Segundo os professores indígenas, a luta pela escola do povo Kiriri tem sido
longa e ainda não está resolvida. O atendimento escolar é insuficiente e os responsáveis
legais pela oferta do serviço escolar não estão cumprindo o seu papel. Daí, eles colocam
a necessidade de ampliação das escolas existentes, a construção de novas escolas e
maior distribuição do material didático, defendem também que uma escola diferente
acontece quando os indígenas trabalham para garantir a aprendizagem das crianças do
jeito deles (Professores indígenas, 2005 a: 68).
(In)conclusões
O texto aqui apresentado busca, mais do que qualquer coisa, lançar dúvidas e
problematizações em torno de questões relacionadas à relação entre educação indígena e
educação escolar indígena.
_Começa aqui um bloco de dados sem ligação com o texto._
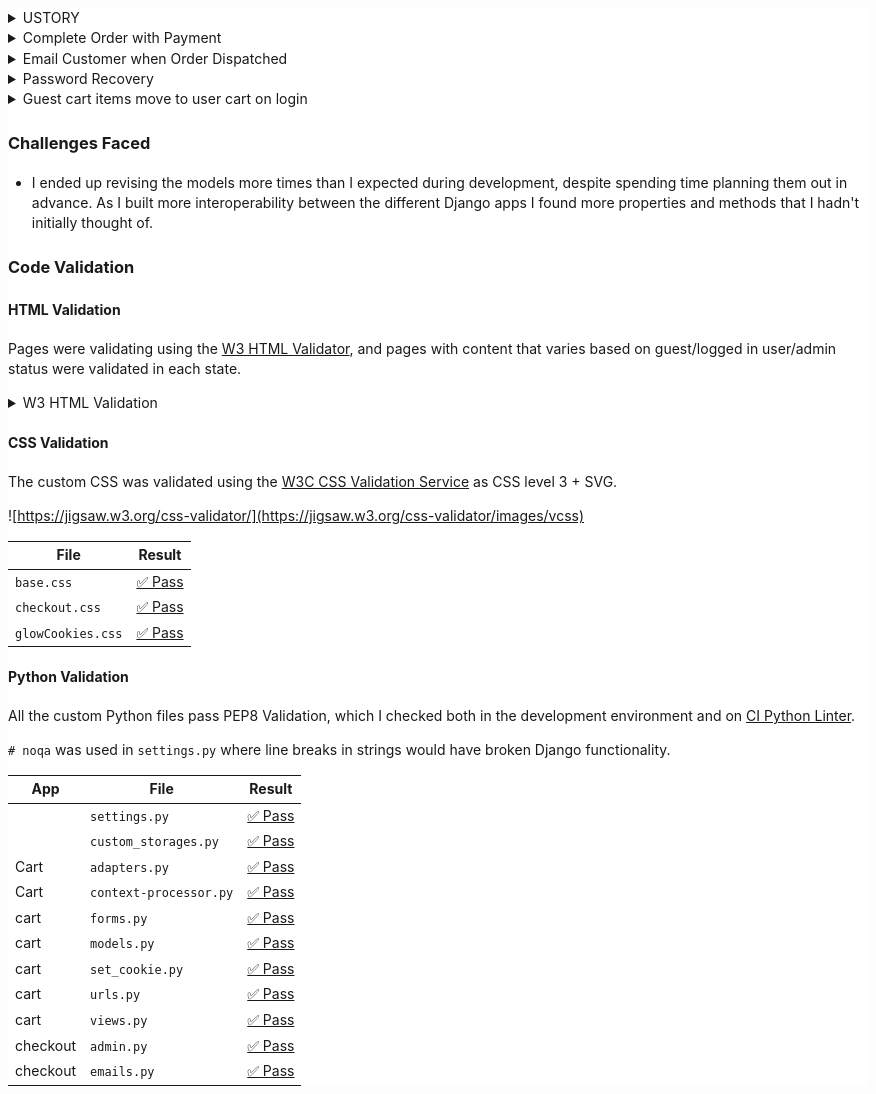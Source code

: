 <details><summary>USTORY</summary></details>

<details><summary>Complete Order with Payment</summary></details>

<details><summary>Email Customer when Order Dispatched</summary></details>

<details><summary>Password Recovery</summary></details>

<details><summary>Guest cart items move to user cart on login</summary></details>

### Challenges Faced

- I ended up revising the models more times than I expected during development, despite spending time planning them out in advance. As I built more interoperability between the different Django apps I found more properties and methods that I hadn't initially thought of.

### Code Validation

#### HTML Validation

Pages were validating using the [W3 HTML Validator](https://validator.w3.org/nu/), and pages with content that varies based on guest/logged in user/admin status were validated in each state.

<details><summary>W3 HTML Validation</summary></details>

#### CSS Validation

The custom CSS was validated using the [W3C CSS Validation Service](https://jigsaw.w3.org/css-validator/) as CSS level 3 + SVG. 

![https://jigsaw.w3.org/css-validator/](https://jigsaw.w3.org/css-validator/images/vcss)


File | Result |
-----|--------|
`base.css` | [✅ Pass](docs/images/validation/css-validation/base-css.jpg) |
`checkout.css` | [✅ Pass](docs/images/validation/css-validation/checkout-css.jpg) |
`glowCookies.css` | [✅ Pass](docs/images/validation/css-validation/glowCookies-css.jpg) |


#### Python Validation

All the custom Python files pass PEP8 Validation, which I checked both in the development environment and on [CI Python Linter](https://pep8ci.herokuapp.com/).

`# noqa` was used in `settings.py` where line breaks in strings would have broken Django functionality.

| App                | File | Result |
|-------------|------------------|--------|
|         | `settings.py`            | [✅ Pass](docs/images/validation/python-linter-results/coffeecrew-settings-py.jpg) |
|         | `custom_storages.py`            | [✅ Pass](docs/images/validation/python-linter-results/custom-storages-py.jpg) |
| Cart        | `adapters.py`            | [✅ Pass](docs/images/validation/python-linter-results/cart-adapters-py.jpg) |
| Cart        | `context-processor.py`            | [✅ Pass](docs/images/validation/python-linter-results/cart-context-processor-py.jpg) |
| cart        | `forms.py`            | [✅ Pass](docs/images/validation/python-linter-results/cart-forms-py.jpg) |
| cart        | `models.py`            | [✅ Pass](docs/images/validation/python-linter-results/cart-models-py.jpg) |
| cart        | `set_cookie.py`            | [✅ Pass](docs/images/validation/python-linter-results/cart-set-cookie-py.jpg) |
| cart        | `urls.py`            | [✅ Pass](docs/images/validation/python-linter-results/cart-urls-py.jpg) |
| cart        | `views.py`            | [✅ Pass](docs/images/validation/python-linter-results/cart-views-py.jpg) |
| checkout        | `admin.py`            | [✅ Pass](docs/images/validation/python-linter-results/checkout-admin-py.jpg) |
| checkout        | `emails.py`            | [✅ Pass](docs/images/validation/python-linter-results/checkout-emails-py.jpg) |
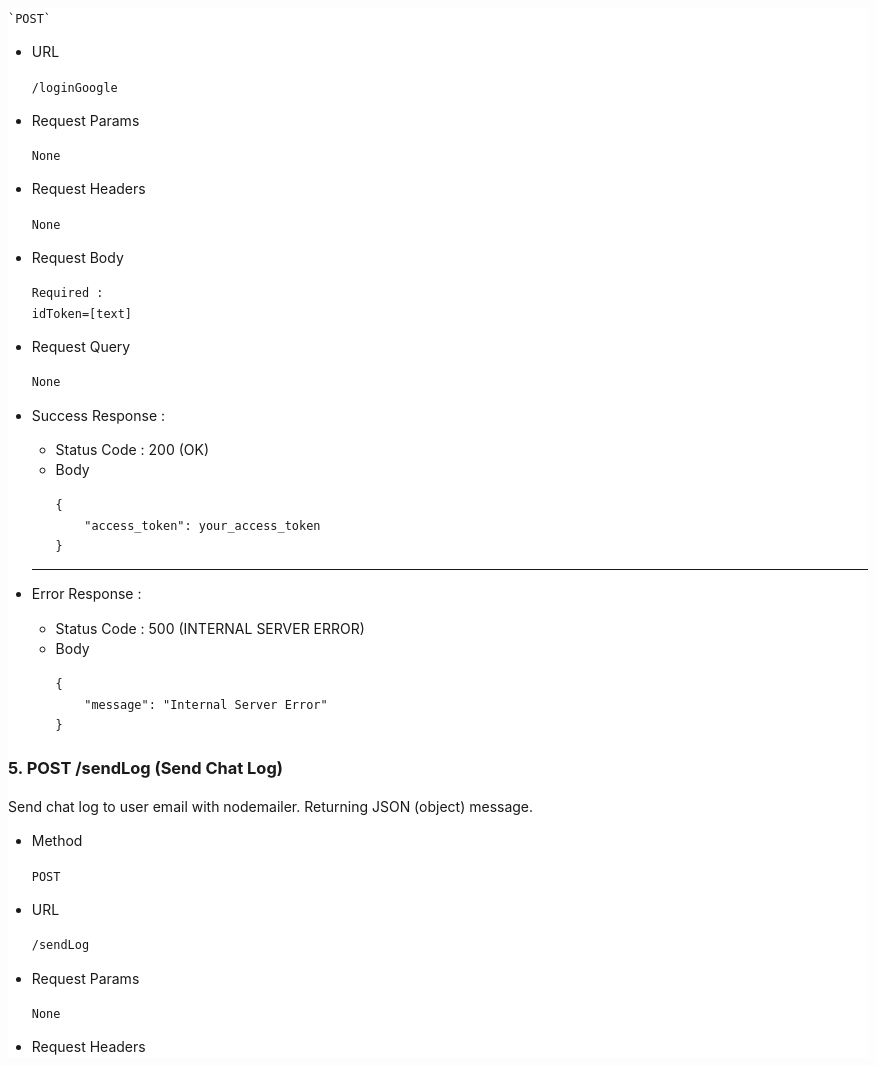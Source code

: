     `POST`

* URL
    
    `/loginGoogle`

* Request Params

    `None`

* Request Headers 

    `None`

* Request Body

    ```
    Required :
    idToken=[text]
    ```

* Request Query

    `None`

* Success Response :
    * Status Code : 200 (OK)
    * Body
        ```
        {
            "access_token": your_access_token
        }
        ```
    ----
* Error Response :
    * Status Code : 500 (INTERNAL SERVER ERROR)
    * Body
        ```
        {
            "message": "Internal Server Error"
        }
        ```

### 5. POST /sendLog (Send Chat Log)
Send chat log to user email with nodemailer. Returning JSON (object) message.
* Method

    `POST`

* URL
    
    `/sendLog`

* Request Params

    `None`

* Request Headers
Defendo que a escola hoje esteja sendo domesticada pelo
povo Kiriri por acreditar que isto seja tanto uma postura político-metodológica, quanto
por perceber que esta apropriação acontece de fato. Afirmar um processo de
domesticação da escola não significa romantizar possíveis relações de poder e opressão
existentes entre os povos indígenas e o estado, mas sim afirmar o processo histórico de
resistência. Assim, apresentei neste texto as idéias que norteiam a pesquisa em
andamento, que certamente objetiva contribuir bastante para a contínua construção de
uma educação escolar indígena efetivamente adequada aos interesses de cada povo, bem
como para a solidificação dos aprendizados em torno da educação escolar indígena que
possam contribuir para escolas não-indígenas mais coerentes e menos desconectadas
com os contextos nos quais estão inseridas.